Sex workers will be heard

Supreme Court of Canada Justice Richard Wagner recently rejected a coalition of sex worker-led groups who applied to intervene in the upcoming Supreme Court case regarding Canada’s prostitution laws. The POWER-Maggie’s-Stella coalition was the only intervener applicant representing sex workers from all sectors of the sex industry and multiple geographic regions in Canada.

Our voices are essential to understanding the full impact of criminalization on both street and indoor sex workers, and particularly the impact of the criminalization of third parties (living on the avails) on all sex workers.

As a sex worker, I am appalled by this decision. It is a slap in the face to all sex workers. In fact, when I heard it, I was shocked. It seemed unreal. The outcome of this case will impact sex workers across Canada and it is highly telling that we have been denied the opportunity to share our experiences of living under the spectre of criminalization.

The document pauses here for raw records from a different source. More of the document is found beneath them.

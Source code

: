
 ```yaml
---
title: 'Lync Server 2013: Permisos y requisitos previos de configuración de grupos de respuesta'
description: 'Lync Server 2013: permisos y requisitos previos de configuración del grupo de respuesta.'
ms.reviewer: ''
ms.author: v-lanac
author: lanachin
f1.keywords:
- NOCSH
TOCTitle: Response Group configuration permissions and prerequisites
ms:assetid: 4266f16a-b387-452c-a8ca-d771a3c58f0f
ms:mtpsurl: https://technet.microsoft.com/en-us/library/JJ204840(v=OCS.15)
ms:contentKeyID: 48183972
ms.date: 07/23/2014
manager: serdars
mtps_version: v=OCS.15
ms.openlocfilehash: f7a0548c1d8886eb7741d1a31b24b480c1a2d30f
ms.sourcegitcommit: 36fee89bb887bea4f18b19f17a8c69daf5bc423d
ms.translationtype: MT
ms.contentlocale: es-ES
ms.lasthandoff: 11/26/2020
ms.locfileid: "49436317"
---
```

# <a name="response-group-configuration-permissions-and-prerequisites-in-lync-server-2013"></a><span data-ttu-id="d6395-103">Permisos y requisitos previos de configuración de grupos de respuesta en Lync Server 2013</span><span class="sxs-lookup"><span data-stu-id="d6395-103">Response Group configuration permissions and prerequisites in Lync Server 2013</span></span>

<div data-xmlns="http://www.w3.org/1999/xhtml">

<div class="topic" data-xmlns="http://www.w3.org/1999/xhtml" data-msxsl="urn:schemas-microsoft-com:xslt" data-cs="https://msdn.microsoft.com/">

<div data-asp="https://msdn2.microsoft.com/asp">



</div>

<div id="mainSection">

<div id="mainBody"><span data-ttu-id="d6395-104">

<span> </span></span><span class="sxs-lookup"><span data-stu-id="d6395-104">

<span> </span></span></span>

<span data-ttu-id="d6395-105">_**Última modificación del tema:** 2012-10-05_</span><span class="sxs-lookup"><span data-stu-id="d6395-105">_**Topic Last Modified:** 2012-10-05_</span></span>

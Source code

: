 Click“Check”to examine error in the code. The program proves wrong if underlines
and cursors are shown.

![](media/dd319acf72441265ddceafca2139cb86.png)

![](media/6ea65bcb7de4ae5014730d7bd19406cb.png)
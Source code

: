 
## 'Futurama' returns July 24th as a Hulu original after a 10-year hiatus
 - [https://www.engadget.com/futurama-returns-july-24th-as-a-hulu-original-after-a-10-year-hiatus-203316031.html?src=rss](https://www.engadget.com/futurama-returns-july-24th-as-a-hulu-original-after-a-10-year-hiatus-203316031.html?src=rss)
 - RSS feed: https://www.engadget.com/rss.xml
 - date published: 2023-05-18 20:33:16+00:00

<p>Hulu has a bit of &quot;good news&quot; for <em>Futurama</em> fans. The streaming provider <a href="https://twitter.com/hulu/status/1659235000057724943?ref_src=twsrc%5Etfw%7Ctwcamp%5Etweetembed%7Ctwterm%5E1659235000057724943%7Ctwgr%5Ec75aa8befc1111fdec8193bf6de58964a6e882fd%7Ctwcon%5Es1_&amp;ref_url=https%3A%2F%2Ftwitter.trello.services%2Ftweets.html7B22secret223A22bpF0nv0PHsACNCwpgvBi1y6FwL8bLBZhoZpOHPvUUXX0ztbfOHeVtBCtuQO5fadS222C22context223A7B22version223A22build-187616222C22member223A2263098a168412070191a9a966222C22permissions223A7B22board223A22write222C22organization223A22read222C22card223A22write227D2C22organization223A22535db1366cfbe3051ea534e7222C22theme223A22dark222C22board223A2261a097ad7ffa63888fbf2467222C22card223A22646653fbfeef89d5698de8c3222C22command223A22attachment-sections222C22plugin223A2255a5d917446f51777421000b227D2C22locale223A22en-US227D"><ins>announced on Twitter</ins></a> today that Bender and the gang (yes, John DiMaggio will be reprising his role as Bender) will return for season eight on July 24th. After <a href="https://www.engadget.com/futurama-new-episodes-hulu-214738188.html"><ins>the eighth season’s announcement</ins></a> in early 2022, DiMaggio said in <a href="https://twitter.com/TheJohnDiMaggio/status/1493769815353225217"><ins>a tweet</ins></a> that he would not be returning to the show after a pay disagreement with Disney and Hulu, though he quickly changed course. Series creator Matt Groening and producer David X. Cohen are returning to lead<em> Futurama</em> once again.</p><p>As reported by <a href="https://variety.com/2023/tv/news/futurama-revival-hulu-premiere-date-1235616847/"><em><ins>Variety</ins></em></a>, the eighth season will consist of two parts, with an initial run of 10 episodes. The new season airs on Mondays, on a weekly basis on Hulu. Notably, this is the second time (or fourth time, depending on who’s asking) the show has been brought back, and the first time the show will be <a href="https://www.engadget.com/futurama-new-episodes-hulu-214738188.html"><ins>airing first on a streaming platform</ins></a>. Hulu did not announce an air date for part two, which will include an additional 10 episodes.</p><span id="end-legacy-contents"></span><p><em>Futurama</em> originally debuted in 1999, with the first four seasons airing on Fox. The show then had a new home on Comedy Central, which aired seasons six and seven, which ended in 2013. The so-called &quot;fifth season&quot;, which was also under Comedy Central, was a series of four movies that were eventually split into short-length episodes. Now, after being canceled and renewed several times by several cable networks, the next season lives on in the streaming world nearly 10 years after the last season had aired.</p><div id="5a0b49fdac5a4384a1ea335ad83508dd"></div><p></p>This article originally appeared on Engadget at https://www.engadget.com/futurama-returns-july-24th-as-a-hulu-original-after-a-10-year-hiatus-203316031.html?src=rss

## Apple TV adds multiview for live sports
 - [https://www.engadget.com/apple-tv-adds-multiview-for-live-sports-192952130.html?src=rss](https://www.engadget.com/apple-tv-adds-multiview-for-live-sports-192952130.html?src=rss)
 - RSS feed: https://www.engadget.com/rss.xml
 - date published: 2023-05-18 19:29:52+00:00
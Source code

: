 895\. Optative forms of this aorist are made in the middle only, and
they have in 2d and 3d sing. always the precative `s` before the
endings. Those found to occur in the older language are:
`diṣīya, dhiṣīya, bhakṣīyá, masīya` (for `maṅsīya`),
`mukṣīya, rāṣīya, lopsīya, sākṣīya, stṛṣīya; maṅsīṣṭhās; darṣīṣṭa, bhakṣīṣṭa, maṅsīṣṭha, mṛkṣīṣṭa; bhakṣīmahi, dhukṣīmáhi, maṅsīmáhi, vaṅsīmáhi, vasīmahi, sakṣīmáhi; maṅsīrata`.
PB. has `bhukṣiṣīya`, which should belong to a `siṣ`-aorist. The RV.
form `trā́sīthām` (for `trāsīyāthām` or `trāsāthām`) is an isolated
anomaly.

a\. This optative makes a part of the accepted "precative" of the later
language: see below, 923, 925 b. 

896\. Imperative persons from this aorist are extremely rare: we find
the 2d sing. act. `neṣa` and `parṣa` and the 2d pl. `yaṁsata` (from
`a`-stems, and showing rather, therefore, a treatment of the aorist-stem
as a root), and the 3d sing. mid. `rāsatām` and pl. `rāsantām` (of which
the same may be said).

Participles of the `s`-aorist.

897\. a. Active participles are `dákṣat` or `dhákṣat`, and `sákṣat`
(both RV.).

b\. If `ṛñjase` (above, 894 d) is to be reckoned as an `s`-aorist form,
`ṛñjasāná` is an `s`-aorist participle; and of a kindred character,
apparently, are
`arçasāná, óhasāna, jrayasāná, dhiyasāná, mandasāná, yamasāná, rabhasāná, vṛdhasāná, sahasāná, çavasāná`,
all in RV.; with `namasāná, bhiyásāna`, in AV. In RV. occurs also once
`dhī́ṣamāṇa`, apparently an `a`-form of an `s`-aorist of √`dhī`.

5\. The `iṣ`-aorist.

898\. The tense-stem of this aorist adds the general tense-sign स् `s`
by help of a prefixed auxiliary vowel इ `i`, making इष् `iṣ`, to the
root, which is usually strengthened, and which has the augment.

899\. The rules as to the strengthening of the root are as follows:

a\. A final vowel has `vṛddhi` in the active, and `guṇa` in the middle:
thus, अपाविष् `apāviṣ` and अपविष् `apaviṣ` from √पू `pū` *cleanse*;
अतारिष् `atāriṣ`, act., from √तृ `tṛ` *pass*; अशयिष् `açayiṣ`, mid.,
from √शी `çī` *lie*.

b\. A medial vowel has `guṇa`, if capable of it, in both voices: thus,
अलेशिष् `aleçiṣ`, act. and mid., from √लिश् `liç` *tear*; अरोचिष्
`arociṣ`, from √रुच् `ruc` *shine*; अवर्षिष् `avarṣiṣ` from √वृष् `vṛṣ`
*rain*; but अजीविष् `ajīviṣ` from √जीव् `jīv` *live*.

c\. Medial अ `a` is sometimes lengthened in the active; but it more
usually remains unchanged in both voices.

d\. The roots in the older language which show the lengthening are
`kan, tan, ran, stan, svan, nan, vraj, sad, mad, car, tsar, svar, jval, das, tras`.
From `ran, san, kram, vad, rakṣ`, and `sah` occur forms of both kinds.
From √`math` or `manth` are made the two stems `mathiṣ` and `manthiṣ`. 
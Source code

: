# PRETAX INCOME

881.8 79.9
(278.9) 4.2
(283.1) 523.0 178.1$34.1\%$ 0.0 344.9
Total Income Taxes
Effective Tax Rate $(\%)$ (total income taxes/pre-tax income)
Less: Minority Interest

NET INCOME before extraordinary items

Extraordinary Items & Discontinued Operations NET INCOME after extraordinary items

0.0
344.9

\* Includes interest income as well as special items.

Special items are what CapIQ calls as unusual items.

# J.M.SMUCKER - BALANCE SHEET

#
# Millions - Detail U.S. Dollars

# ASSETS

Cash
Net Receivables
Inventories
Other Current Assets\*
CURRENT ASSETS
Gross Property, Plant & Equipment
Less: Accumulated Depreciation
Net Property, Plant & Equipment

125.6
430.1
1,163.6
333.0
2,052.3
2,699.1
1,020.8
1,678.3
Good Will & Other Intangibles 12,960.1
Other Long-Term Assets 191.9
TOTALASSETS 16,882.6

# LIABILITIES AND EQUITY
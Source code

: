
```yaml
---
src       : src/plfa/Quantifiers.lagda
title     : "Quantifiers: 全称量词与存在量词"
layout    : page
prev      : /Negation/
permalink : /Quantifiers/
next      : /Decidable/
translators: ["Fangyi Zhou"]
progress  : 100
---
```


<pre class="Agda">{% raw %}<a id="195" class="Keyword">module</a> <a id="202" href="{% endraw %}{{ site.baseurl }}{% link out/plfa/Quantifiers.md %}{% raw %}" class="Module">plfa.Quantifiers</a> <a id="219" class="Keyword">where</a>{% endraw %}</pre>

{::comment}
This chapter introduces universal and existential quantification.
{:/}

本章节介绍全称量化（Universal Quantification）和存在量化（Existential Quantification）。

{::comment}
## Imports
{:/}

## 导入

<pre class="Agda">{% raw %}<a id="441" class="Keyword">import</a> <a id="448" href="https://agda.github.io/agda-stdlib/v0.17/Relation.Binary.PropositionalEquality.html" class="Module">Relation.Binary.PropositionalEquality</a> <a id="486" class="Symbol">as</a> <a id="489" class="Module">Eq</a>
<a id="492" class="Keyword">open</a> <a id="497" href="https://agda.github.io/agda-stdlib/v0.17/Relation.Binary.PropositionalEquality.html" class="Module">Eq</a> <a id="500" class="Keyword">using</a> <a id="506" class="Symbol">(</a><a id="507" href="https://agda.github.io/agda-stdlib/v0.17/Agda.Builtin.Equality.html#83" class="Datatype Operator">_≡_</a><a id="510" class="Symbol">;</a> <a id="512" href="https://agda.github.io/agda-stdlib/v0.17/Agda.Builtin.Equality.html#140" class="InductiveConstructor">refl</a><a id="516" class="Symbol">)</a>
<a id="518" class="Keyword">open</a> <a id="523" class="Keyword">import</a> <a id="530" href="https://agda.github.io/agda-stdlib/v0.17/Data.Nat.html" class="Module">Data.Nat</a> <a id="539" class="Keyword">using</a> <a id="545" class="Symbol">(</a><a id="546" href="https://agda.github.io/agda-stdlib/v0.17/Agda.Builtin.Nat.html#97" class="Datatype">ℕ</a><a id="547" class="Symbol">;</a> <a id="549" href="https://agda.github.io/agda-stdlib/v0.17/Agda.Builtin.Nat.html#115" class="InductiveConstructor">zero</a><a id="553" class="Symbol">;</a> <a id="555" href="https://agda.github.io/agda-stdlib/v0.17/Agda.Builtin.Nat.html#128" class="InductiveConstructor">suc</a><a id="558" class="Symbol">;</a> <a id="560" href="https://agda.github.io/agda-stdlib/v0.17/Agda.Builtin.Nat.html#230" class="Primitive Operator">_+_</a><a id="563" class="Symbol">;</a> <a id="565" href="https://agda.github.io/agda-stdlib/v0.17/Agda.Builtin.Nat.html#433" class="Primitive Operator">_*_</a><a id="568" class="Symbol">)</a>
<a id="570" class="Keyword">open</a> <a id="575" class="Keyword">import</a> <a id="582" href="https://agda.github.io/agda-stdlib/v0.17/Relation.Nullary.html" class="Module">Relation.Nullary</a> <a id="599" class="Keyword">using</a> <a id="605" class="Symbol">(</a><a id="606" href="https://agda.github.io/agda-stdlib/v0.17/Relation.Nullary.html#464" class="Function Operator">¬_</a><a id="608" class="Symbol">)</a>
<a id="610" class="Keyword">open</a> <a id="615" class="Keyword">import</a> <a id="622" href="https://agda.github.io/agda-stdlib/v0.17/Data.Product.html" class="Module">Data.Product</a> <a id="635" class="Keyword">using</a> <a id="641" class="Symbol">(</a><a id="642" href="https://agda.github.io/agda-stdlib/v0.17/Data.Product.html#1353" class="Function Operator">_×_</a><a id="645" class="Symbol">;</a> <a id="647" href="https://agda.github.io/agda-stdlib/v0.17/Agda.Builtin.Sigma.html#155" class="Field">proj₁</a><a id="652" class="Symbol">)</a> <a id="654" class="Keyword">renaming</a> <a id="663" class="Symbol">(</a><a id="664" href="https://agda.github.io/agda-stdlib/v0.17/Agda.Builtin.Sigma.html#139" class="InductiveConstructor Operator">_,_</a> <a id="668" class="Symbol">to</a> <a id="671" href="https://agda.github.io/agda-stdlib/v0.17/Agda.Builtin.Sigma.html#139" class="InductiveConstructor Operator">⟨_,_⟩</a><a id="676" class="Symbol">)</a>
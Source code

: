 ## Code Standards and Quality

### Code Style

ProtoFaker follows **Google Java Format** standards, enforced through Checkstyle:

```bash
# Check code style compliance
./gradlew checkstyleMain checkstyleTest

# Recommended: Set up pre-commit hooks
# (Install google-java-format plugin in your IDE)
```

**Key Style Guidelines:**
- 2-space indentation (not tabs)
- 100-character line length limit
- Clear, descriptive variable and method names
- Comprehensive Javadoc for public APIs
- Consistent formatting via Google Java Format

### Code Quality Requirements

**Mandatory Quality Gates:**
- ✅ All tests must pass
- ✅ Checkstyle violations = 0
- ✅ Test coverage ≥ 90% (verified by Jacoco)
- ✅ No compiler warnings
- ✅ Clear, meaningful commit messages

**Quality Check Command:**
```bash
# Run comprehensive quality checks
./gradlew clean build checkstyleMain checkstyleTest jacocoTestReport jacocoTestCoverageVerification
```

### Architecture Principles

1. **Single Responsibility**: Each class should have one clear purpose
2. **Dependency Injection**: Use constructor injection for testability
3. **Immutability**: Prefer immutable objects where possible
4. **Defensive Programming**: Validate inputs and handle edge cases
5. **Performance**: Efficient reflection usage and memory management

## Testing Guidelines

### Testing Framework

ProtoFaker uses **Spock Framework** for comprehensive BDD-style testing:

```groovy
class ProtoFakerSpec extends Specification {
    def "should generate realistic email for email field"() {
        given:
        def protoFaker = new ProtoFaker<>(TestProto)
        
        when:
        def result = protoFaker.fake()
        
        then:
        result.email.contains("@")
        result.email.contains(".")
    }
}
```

It is extremely disturbing that sex workers, the very people who have the greatest stake in this case, have been denied a voice, while every single abolitionist group was accepted and will be given space to present their arguments against decriminalization in June.

It hardly seems fair. While it is still true that the appellants are sex workers, denying POWER, Stella and Maggie’s means that the interests of sex workers from three of the largest geographic centres in Canada (Ottawa, Montreal and Toronto) will go unheard. It is terrifying to me that the Supreme Court will hear this case without the input of a broad cross-section of those most affected.

Personally, I have plenty to say regarding the criminalization of aspects of my work. I am tired of working in the shadows, of speaking in codes and acronyms. I am tired of my sisters and brothers being assaulted by predators, police and community members and having no recourse. I am tired of being considered a criminal, despite the fact that sex work itself is not illegal.

Sex workers are best placed to discuss how these laws affect them and Wagner shut us down. He decided that the voices of abolitionists are more important than sex workers. This abolitionist group is comprised of right-wing religious nuts and radical anti-sex work feminists who would see my profession abolished and who rely on moral arguments to justify their hatred of sex and sexual autonomy.

Justice Wagner made an egregious error in rejecting the POWER-Maggie’s-Stella coalition and I can only hope that true justice prevails in June.

In the end, this is nothing new to sex workers. Long have we been ignored while others speak over and for us, deciding what is best for our lives. I am tired of it. Our voices will be heard, whether we have to overwhelm media sources with our letters, or rally on Parliament Hill in numbers, or march down the streets with our red umbrellas. We are coming and we will be heard.